X-ray images from June 21, 2015 showed Child D had subtle signs of a lung infection. X-ray images post-mortem showed that the infection was present but had been improving, but that air was present in front of the spine. Such air emboli are something that can happen after vigorous CPR is administered to a neonate (here and here) and are also evidence of air leak syndrome that occurs in neonates like Child D who are diagnosed with TTN (here). However, Professor Arthurs testified that it was ‘unusual’ in babies who have died without an explanation. He said that the particular amount of air observed is consistent with babies who have died of: (i) sepsis (which we know Child D was being treated for); (ii) sudden unexpected death in infants (which appears to be an apt description for Child D’s death); or (iii) a road traffic collision. Even though he had just described two clear explanations that fit Child D, he incongruently went on to testify that the finding of air was actually ‘consistent with, but diagnostic of, deliberate air administration’. His final conclusion does not make sense given his own description of the circumstances that can cause such air emboli. The fact that Professor Arthurs admits to never having seen a case of air embolus like this in his entire career means he is not an expert in this particular presentation and therefore his ‘expert witness’ testimony on this element should have been excluded. In this particular instance Professor Arthur’s evidence might possibly be characterised as ipse dixit - an unproven or unsubstantiated statement which carries little weight and is worthless. As such, [Professor Arthurs’] bold statement of his opinion is not of any real assistance.
Dr Rylance on cross examination admitted that it was clear Child D had begun to deteriorate when she was taken off CPAP, which suggests that had Child D either been left on CPAP, or had staff reacted swiftly and appropriately to resume CPAP, Child D might still be alive. Nurse Oakley admitted under cross examination that there were very clear signs that Child D was unwell, even as she disputed whether Child D was really an ‘intensive care baby’ or not.
This brings me to a final point, being that under cross examination by defence counsel Nurse Oakley, the designated nurse responsible for Child D’s care on the night Child D died, was clearly evasive, sometimes coming close to the point of being argumentative (for example, her arguing with defence counsel regarding Child D’s classification as an ‘intensive care baby’ before admitting that Child D was so classified).

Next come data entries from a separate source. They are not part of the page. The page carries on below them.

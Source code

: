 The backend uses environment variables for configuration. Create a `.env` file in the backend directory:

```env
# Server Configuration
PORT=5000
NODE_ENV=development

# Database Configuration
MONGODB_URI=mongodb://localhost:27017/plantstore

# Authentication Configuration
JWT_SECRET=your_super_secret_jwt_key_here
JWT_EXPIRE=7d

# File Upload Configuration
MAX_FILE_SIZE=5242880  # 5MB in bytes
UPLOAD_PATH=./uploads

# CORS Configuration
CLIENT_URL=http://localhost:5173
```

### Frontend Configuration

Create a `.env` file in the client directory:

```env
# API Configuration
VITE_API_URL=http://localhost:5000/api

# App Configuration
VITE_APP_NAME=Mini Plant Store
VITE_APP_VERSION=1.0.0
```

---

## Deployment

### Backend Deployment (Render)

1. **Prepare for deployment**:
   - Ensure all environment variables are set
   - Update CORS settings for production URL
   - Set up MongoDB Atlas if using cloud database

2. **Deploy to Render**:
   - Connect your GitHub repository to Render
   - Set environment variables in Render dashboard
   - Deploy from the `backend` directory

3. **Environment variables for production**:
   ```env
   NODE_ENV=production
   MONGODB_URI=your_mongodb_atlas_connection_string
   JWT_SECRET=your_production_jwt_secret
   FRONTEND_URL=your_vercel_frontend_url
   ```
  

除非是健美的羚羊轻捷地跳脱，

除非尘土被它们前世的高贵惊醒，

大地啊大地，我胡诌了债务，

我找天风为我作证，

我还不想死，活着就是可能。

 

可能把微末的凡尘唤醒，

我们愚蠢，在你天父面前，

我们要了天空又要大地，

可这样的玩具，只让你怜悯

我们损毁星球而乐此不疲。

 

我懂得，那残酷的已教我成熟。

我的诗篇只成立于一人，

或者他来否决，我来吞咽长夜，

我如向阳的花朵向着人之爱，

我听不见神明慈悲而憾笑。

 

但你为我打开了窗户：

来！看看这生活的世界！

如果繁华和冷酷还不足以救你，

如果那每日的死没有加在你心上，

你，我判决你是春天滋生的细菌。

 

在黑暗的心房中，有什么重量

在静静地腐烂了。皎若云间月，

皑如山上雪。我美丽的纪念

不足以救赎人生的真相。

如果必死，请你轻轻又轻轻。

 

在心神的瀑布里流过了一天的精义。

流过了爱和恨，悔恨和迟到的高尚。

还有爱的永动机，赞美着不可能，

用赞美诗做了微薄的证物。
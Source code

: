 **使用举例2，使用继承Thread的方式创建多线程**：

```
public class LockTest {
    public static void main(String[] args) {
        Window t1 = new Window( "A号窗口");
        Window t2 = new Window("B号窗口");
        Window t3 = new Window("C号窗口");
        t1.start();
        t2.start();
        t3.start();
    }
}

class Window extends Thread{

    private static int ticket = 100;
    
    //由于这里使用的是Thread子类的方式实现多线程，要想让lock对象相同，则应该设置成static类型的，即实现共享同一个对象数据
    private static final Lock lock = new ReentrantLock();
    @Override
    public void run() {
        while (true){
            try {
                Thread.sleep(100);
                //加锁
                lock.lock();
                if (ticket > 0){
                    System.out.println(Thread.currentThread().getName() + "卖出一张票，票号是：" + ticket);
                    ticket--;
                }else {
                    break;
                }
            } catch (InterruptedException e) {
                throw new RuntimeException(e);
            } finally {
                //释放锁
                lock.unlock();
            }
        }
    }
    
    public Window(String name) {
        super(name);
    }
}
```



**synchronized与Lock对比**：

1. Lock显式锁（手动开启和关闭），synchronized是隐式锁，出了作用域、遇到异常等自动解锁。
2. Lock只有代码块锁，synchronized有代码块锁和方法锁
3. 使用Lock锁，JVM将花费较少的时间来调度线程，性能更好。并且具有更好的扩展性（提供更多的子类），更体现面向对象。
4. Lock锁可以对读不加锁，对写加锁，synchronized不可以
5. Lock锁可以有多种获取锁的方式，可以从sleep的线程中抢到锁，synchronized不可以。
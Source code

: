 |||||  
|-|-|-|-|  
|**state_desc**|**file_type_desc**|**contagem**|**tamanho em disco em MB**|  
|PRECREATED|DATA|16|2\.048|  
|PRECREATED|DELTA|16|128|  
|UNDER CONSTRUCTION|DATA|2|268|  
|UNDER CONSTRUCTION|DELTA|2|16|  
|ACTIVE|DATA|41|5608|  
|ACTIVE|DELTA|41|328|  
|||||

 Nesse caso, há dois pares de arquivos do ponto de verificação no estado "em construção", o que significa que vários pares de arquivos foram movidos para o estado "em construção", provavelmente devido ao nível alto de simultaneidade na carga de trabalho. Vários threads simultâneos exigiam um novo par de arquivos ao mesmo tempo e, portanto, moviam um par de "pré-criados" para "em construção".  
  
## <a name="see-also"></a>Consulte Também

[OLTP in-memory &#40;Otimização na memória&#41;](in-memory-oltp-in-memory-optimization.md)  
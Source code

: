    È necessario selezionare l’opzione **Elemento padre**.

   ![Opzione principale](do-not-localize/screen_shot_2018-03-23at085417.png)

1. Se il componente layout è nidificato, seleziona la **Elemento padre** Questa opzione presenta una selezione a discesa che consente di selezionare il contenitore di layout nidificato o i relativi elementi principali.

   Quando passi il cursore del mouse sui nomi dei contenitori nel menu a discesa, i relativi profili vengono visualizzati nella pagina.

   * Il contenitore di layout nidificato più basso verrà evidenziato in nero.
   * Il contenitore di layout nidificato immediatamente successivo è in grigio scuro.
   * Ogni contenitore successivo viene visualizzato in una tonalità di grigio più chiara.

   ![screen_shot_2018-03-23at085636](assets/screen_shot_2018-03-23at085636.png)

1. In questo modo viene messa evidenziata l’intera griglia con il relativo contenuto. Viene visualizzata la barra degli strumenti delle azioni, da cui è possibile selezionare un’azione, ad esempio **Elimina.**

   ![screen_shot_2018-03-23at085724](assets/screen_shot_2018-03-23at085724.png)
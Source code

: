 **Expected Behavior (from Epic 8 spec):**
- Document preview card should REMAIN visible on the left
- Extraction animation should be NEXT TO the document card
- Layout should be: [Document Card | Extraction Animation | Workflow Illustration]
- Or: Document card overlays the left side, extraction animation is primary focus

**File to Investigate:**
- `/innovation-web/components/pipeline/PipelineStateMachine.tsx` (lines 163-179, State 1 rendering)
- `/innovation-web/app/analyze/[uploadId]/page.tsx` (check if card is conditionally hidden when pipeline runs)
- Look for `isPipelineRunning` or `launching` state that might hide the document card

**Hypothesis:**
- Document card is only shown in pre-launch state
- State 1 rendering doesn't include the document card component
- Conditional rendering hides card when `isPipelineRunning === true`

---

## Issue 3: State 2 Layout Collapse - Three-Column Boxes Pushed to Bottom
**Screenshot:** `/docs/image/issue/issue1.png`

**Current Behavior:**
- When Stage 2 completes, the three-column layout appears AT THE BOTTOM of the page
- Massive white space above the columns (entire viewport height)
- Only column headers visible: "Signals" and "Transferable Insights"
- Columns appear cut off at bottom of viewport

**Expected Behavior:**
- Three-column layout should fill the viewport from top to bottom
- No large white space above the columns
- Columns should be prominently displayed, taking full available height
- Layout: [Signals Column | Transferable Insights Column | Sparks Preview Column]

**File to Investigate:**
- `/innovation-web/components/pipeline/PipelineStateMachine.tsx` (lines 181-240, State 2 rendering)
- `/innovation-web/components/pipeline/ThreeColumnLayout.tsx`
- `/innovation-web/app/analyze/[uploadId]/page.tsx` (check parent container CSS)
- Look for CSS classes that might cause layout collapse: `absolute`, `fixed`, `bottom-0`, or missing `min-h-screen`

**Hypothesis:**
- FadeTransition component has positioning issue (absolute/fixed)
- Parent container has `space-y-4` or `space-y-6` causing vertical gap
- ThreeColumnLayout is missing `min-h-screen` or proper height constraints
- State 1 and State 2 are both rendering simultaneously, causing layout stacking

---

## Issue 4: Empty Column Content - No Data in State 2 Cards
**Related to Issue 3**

While most of the nursing staff recalled periods during 2015 of insufficient staffing, Nurse Oakley sought to claim she could not remember - even though she admitted she was required to be on one-to-one care for an intensive care neonate like Child D yet the on the night Child D died she was also the designated nurse for another infant in a completely different room of the unit. She eventually and begrudgingly admitted that this meant that the care she provided under such circumstances ‘fell outside the guidelines’.
My verdict post and lingering questions can be found here
Oh my. My heart broke when reading this. There was limited skill or care on display and this chimes with our experiences.
Our first child was born by emergency c-section c.18 hours after waters broke and after we were sent home to wait it out and return the next day. About to be induced a doctor came in to prescribe, remembered us and noted that baby was presenting breach on last visit. Quick palpation to confirm and we are sent for an immediate c-section. The midwives had no clue. There was no urgency, there was no care, there was no interest or skill on display.
Your reports are fairly detailed re these babies but there must be another side. The medical care in this and other cases is atrocious. It’s clear baby D was severely stressed, maybe septic and as presented the providers did not seem to recognize the extremis this baby was in.